Australasian Science: Australia's authority on science since 1938

The Boys Are Not OK

Credit: alex-mit/iStock

Credit: alex-mit/iStock

By Moira O’Bryan & Rob McLachlan

Not only is male infertility a determining factor in a couple’s ability to start a family, it is also associated with a higher risk of early death.

One in six Australian couples is infertile, and male infertility is the sole or a contributory cause in half of these. Treatment sought by infertile couples leads to 70,000 assisted reproductive technology cycles each year at a cost of $600 million, with each couple paying approximately $4000 per cycle out of pocket.

A less readily quantified cost of infertility is the psychosocial and relationship stress resulting from the inability to father a biological child.
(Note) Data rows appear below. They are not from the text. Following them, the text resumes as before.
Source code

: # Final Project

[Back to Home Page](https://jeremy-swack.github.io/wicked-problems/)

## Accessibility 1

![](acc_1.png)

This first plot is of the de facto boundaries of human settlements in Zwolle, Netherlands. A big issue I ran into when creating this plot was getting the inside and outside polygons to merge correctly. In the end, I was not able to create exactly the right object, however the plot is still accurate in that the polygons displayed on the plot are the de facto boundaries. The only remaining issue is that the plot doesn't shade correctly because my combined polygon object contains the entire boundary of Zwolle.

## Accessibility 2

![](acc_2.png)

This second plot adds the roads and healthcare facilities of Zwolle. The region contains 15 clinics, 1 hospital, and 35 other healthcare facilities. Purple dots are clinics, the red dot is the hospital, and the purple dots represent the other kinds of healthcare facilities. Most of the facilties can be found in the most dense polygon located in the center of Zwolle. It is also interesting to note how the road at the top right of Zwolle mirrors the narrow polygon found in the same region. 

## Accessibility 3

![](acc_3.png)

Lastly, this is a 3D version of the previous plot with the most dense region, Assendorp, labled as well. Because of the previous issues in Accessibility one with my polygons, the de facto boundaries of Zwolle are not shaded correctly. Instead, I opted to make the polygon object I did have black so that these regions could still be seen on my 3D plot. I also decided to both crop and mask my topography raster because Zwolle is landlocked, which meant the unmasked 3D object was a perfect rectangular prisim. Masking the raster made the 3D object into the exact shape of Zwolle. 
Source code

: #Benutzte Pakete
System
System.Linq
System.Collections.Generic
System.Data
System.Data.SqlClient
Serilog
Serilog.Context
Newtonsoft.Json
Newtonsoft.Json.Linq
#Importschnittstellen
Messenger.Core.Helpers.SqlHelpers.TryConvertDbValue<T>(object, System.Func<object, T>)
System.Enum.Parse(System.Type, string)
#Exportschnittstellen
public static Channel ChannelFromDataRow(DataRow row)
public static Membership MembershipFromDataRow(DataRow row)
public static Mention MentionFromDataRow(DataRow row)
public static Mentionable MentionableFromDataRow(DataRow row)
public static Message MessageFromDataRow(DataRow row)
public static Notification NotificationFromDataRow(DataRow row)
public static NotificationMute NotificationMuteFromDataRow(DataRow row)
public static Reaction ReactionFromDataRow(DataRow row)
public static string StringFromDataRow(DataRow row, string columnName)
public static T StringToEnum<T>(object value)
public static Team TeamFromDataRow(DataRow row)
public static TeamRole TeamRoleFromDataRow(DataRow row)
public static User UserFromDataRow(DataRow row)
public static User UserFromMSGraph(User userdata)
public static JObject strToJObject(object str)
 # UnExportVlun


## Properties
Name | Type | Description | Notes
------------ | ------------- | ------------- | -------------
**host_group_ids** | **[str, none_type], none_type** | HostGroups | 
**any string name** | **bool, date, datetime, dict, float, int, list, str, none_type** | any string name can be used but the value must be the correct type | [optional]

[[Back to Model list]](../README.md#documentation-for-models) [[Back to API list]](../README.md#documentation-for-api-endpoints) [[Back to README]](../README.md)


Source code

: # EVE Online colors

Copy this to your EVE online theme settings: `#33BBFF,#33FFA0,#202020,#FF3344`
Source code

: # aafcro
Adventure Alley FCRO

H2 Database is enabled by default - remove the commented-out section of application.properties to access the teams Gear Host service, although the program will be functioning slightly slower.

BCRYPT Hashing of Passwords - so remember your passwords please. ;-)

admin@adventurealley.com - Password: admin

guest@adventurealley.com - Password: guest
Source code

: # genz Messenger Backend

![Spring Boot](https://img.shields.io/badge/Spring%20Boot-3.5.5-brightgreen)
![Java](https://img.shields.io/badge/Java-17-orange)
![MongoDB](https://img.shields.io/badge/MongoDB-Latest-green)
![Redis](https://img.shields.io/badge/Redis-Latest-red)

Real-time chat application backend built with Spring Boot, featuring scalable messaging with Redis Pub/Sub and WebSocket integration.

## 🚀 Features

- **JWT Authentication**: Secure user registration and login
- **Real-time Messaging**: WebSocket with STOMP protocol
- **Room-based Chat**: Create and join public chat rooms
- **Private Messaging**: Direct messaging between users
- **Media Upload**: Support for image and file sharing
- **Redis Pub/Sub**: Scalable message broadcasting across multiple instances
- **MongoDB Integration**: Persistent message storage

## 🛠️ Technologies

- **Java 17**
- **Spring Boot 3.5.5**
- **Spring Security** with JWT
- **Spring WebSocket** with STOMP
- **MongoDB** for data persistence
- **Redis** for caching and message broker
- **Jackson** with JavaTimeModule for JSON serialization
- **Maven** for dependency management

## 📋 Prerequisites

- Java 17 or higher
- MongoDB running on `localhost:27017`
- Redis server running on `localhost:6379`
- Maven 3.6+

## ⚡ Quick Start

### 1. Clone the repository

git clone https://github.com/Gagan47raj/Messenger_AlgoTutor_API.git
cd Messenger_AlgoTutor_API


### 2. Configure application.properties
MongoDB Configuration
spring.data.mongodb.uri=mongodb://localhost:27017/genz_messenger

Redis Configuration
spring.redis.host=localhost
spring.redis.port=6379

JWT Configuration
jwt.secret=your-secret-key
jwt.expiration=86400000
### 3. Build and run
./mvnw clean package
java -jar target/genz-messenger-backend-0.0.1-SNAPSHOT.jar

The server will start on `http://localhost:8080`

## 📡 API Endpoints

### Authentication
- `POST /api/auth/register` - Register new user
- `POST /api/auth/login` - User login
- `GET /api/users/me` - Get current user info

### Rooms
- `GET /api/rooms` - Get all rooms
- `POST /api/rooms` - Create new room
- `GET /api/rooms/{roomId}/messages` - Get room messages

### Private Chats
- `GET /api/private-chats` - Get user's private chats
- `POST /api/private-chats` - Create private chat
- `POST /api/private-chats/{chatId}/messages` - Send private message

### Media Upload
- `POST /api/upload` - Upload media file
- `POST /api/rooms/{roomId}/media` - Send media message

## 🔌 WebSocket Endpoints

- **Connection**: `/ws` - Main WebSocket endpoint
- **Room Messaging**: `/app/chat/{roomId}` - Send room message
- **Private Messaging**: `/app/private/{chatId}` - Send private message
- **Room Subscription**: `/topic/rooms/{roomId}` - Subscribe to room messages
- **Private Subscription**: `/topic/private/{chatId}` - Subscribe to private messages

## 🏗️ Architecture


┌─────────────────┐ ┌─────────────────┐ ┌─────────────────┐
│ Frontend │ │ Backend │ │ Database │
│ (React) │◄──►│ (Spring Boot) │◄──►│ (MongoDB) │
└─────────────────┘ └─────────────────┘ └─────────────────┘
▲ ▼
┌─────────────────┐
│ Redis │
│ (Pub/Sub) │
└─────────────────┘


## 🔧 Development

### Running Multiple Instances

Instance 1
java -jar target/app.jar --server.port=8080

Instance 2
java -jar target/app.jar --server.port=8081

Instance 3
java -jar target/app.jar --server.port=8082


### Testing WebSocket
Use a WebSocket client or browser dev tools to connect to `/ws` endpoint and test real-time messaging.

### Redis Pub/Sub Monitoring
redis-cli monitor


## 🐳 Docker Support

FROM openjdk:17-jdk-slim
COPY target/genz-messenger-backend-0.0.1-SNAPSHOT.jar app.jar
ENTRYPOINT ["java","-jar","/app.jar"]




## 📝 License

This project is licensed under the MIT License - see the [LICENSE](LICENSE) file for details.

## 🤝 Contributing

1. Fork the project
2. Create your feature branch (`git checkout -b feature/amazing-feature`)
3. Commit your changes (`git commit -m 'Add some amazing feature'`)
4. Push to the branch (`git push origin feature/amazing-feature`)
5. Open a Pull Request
Male infertility is a deeply personal affliction for which disclosure to family and friends, or support groups, is often declined or unavailable.

Failure to produce adequate numbers of motile and functional sperm is the most common presentation of male infertility, yet for most men no specific cause can be identified. As such, no effective treatment can be provided.

Our current inability to make a precise diagnosis compounds the sense of frustration for patient and clinician alike. Semen and hormone testing provide insights into the severity of the underlying disorder, but usually not the cause of disease.

In an effort to rectify this situation, studies are underway to identify the genetic causes behind about 50% of infertility cases. A potentially far more challenging task is identifying environmental causes of infertility and the interplay between genetics and environmental exposures.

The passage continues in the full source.